# WHAT THE TASK ASKS
All records, exactly as written, minus the pictures: copy them out.

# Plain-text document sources
------------

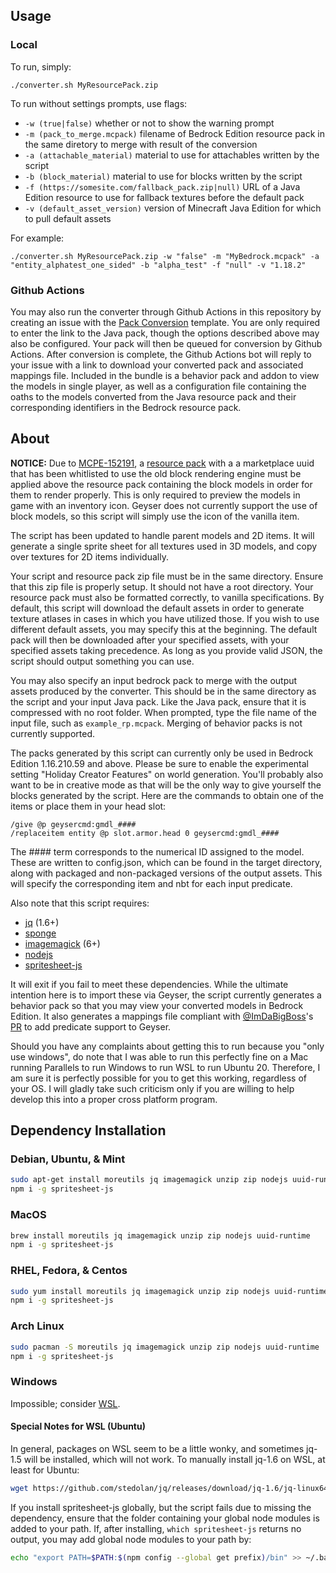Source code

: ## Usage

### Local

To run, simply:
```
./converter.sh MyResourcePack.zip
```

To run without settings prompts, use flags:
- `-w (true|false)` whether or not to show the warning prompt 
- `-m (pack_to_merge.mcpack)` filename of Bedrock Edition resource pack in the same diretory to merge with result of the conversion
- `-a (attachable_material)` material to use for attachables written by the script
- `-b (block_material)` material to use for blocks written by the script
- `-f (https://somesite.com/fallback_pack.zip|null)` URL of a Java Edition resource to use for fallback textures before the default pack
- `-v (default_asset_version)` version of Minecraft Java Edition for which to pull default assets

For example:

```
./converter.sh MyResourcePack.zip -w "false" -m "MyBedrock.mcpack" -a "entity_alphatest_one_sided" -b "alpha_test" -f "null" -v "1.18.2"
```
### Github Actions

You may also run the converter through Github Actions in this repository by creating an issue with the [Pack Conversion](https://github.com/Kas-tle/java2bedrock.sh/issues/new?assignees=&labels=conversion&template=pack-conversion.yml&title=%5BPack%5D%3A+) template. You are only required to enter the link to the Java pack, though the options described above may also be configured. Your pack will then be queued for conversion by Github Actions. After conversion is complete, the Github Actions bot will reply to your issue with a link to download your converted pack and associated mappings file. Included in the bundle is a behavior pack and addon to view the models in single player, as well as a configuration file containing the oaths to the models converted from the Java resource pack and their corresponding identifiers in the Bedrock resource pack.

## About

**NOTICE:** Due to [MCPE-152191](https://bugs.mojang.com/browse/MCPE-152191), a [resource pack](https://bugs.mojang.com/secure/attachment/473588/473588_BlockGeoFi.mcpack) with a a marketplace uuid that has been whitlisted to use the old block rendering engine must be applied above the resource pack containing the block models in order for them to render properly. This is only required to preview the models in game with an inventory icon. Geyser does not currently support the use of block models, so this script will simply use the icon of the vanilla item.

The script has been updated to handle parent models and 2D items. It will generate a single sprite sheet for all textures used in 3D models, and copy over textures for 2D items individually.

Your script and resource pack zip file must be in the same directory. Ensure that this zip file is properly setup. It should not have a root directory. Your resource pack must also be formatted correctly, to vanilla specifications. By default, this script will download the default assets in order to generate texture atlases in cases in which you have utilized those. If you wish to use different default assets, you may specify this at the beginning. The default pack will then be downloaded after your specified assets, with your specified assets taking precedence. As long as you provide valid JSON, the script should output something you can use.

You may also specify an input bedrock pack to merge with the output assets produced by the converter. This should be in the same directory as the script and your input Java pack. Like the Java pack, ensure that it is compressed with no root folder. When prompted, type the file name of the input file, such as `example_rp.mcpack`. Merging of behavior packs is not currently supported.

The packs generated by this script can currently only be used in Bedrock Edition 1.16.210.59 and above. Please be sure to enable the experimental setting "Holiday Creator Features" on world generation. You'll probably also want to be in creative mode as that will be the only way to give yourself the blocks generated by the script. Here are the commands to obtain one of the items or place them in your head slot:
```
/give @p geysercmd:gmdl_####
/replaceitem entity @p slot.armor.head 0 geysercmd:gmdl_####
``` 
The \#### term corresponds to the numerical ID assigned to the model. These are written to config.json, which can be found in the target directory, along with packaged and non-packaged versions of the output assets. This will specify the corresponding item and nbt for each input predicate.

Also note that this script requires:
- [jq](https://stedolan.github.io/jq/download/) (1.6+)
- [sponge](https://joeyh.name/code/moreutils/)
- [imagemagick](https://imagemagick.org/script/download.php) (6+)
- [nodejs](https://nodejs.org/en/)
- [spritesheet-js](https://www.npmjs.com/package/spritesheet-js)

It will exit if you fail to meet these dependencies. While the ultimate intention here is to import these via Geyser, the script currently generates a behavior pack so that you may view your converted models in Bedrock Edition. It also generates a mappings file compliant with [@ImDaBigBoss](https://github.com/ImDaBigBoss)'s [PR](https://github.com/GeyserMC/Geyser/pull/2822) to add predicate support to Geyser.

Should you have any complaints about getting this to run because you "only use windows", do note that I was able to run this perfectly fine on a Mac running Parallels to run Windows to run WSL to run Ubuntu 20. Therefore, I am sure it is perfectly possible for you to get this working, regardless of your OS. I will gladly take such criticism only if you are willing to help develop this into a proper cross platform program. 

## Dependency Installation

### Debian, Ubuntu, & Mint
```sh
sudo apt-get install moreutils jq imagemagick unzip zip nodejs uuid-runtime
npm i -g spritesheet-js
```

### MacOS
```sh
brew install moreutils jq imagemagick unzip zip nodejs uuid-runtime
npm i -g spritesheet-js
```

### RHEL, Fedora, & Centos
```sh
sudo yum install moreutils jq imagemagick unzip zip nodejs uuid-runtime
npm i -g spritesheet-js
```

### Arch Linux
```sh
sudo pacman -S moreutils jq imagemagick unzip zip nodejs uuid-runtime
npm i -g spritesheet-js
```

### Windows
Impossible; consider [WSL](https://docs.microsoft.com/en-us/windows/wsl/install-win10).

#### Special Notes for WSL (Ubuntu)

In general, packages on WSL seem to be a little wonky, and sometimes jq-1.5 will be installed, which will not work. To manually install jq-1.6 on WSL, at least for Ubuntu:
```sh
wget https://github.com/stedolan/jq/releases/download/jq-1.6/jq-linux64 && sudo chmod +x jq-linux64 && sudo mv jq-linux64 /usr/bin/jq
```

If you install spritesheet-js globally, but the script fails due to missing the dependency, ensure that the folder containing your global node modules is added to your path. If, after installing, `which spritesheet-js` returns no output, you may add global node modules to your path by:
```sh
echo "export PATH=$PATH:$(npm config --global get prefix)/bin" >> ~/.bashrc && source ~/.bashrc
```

------------

# TASK ANSWER
Source code

: ## Usage

### Local

To run, simply:
```
./converter.sh MyResourcePack.zip
```

To run without settings prompts, use flags:
- `-w (true|false)` whether or not to show the warning prompt 
- `-m (pack_to_merge.mcpack)` filename of Bedrock Edition resource pack in the same diretory to merge with result of the conversion
- `-a (attachable_material)` material to use for attachables written by the script
- `-b (block_material)` material to use for blocks written by the script
- `-f (https://somesite.com/fallback_pack.zip|null)` URL of a Java Edition resource to use for fallback textures before the default pack
- `-v (default_asset_version)` version of Minecraft Java Edition for which to pull default assets

For example:

```
./converter.sh MyResourcePack.zip -w "false" -m "MyBedrock.mcpack" -a "entity_alphatest_one_sided" -b "alpha_test" -f "null" -v "1.18.2"
```
### Github Actions

You may also run the converter through Github Actions in this repository by creating an issue with the [Pack Conversion](https://github.com/Kas-tle/java2bedrock.sh/issues/new?assignees=&labels=conversion&template=pack-conversion.yml&title=%5BPack%5D%3A+) template. You are only required to enter the link to the Java pack, though the options described above may also be configured. Your pack will then be queued for conversion by Github Actions. After conversion is complete, the Github Actions bot will reply to your issue with a link to download your converted pack and associated mappings file. Included in the bundle is a behavior pack and addon to view the models in single player, as well as a configuration file containing the oaths to the models converted from the Java resource pack and their corresponding identifiers in the Bedrock resource pack.

## About

**NOTICE:** Due to [MCPE-152191](https://bugs.mojang.com/browse/MCPE-152191), a [resource pack](https://bugs.mojang.com/secure/attachment/473588/473588_BlockGeoFi.mcpack) with a a marketplace uuid that has been whitlisted to use the old block rendering engine must be applied above the resource pack containing the block models in order for them to render properly. This is only required to preview the models in game with an inventory icon. Geyser does not currently support the use of block models, so this script will simply use the icon of the vanilla item.

The script has been updated to handle parent models and 2D items. It will generate a single sprite sheet for all textures used in 3D models, and copy over textures for 2D items individually.

Your script and resource pack zip file must be in the same directory. Ensure that this zip file is properly setup. It should not have a root directory. Your resource pack must also be formatted correctly, to vanilla specifications. By default, this script will download the default assets in order to generate texture atlases in cases in which you have utilized those. If you wish to use different default assets, you may specify this at the beginning. The default pack will then be downloaded after your specified assets, with your specified assets taking precedence. As long as you provide valid JSON, the script should output something you can use.

You may also specify an input bedrock pack to merge with the output assets produced by the converter. This should be in the same directory as the script and your input Java pack. Like the Java pack, ensure that it is compressed with no root folder. When prompted, type the file name of the input file, such as `example_rp.mcpack`. Merging of behavior packs is not currently supported.

The packs generated by this script can currently only be used in Bedrock Edition 1.16.210.59 and above. Please be sure to enable the experimental setting "Holiday Creator Features" on world generation. You'll probably also want to be in creative mode as that will be the only way to give yourself the blocks generated by the script. Here are the commands to obtain one of the items or place them in your head slot:
```
/give @p geysercmd:gmdl_####
/replaceitem entity @p slot.armor.head 0 geysercmd:gmdl_####
``` 
The \#### term corresponds to the numerical ID assigned to the model. These are written to config.json, which can be found in the target directory, along with packaged and non-packaged versions of the output assets. This will specify the corresponding item and nbt for each input predicate.

Also note that this script requires:
- [jq](https://stedolan.github.io/jq/download/) (1.6+)
- [sponge](https://joeyh.name/code/moreutils/)
- [imagemagick](https://imagemagick.org/script/download.php) (6+)
- [nodejs](https://nodejs.org/en/)
- [spritesheet-js](https://www.npmjs.com/package/spritesheet-js)

It will exit if you fail to meet these dependencies. While the ultimate intention here is to import these via Geyser, the script currently generates a behavior pack so that you may view your converted models in Bedrock Edition. It also generates a mappings file compliant with [@ImDaBigBoss](https://github.com/ImDaBigBoss)'s [PR](https://github.com/GeyserMC/Geyser/pull/2822) to add predicate support to Geyser.

Should you have any complaints about getting this to run because you "only use windows", do note that I was able to run this perfectly fine on a Mac running Parallels to run Windows to run WSL to run Ubuntu 20. Therefore, I am sure it is perfectly possible for you to get this working, regardless of your OS. I will gladly take such criticism only if you are willing to help develop this into a proper cross platform program. 

## Dependency Installation

### Debian, Ubuntu, & Mint
```sh
sudo apt-get install moreutils jq imagemagick unzip zip nodejs uuid-runtime
npm i -g spritesheet-js
```

### MacOS
```sh
brew install moreutils jq imagemagick unzip zip nodejs uuid-runtime
npm i -g spritesheet-js
```

### RHEL, Fedora, & Centos
```sh
sudo yum install moreutils jq imagemagick unzip zip nodejs uuid-runtime
npm i -g spritesheet-js
```

### Arch Linux
```sh
sudo pacman -S moreutils jq imagemagick unzip zip nodejs uuid-runtime
npm i -g spritesheet-js
```

### Windows
Impossible; consider [WSL](https://docs.microsoft.com/en-us/windows/wsl/install-win10).

#### Special Notes for WSL (Ubuntu)

In general, packages on WSL seem to be a little wonky, and sometimes jq-1.5 will be installed, which will not work. To manually install jq-1.6 on WSL, at least for Ubuntu:
```sh
wget https://github.com/stedolan/jq/releases/download/jq-1.6/jq-linux64 && sudo chmod +x jq-linux64 && sudo mv jq-linux64 /usr/bin/jq
```

If you install spritesheet-js globally, but the script fails due to missing the dependency, ensure that the folder containing your global node modules is added to your path. If, after installing, `which spritesheet-js` returns no output, you may add global node modules to your path by:
```sh
echo "export PATH=$PATH:$(npm config --global get prefix)/bin" >> ~/.bashrc && source ~/.bashrc
```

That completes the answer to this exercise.